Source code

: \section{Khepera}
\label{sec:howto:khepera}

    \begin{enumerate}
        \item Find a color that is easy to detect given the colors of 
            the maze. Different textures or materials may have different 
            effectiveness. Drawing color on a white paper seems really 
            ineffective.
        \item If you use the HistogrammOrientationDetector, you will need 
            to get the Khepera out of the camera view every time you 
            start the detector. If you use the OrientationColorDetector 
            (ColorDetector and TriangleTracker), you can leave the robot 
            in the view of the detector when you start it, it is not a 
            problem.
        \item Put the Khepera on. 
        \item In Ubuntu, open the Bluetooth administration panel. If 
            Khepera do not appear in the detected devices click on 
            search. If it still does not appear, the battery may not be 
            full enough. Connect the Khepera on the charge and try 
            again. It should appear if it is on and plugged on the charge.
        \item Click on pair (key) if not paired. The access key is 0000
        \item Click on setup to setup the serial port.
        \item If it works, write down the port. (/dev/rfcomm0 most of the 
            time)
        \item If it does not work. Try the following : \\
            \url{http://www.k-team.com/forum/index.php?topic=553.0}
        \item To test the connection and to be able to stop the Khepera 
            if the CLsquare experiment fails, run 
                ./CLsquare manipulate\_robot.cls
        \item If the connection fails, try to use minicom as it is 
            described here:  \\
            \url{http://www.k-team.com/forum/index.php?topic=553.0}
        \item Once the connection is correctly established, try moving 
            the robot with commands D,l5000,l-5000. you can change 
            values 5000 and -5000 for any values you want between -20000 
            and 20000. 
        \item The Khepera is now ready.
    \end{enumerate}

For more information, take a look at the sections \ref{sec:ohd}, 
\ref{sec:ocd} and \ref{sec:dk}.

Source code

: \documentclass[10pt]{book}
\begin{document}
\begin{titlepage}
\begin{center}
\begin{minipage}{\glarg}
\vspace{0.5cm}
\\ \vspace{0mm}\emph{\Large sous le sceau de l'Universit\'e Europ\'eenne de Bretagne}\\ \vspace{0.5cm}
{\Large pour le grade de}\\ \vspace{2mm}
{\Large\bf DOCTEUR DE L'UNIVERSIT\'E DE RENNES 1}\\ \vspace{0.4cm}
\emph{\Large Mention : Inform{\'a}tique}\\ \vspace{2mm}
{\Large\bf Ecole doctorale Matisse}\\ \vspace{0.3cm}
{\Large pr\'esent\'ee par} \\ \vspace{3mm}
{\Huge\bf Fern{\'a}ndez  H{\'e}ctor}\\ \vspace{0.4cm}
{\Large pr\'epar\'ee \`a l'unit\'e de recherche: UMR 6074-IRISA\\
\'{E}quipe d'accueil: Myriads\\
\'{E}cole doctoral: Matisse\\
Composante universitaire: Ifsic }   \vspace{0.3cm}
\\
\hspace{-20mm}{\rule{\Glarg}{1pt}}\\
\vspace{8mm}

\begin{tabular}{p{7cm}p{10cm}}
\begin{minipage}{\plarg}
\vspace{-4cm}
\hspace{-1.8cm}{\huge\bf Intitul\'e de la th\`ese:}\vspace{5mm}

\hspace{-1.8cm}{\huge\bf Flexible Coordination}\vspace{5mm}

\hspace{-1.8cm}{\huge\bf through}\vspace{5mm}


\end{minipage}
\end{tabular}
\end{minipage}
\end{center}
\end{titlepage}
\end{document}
########
## Task goal
Set down, word for word, every line from the line that holds "sous le sceau" to the end of the entries above, including both ends.

## Answer area
\\ \vspace{0mm}\emph{\Large sous le sceau de l'Universit\'e Europ\'eenne de Bretagne}\\ \vspace{0.5cm}
{\Large pour le grade de}\\ \vspace{2mm}
{\Large\bf DOCTEUR DE L'UNIVERSIT\'E DE RENNES 1}\\ \vspace{0.4cm}
\emph{\Large Mention : Inform{\'a}tique}\\ \vspace{2mm}
{\Large\bf Ecole doctorale Matisse}\\ \vspace{0.3cm}
{\Large pr\'esent\'ee par} \\ \vspace{3mm}
{\Huge\bf Fern{\'a}ndez  H{\'e}ctor}\\ \vspace{0.4cm}
{\Large pr\'epar\'ee \`a l'unit\'e de recherche: UMR 6074-IRISA\\
\'{E}quipe d'accueil: Myriads\\
\'{E}cole doctoral: Matisse\\
Composante universitaire: Ifsic }   \vspace{0.3cm}
\\
\hspace{-20mm}{\rule{\Glarg}{1pt}}\\
\vspace{8mm}

\begin{tabular}{p{7cm}p{10cm}}
\begin{minipage}{\plarg}
\vspace{-4cm}
\hspace{-1.8cm}{\huge\bf Intitul\'e de la th\`ese:}\vspace{5mm}

\hspace{-1.8cm}{\huge\bf Flexible Coordination}\vspace{5mm}

\hspace{-1.8cm}{\huge\bf through}\vspace{5mm}


\end{minipage}
\end{tabular}
\end{minipage}
\end{center}
\end{titlepage}
\end{document}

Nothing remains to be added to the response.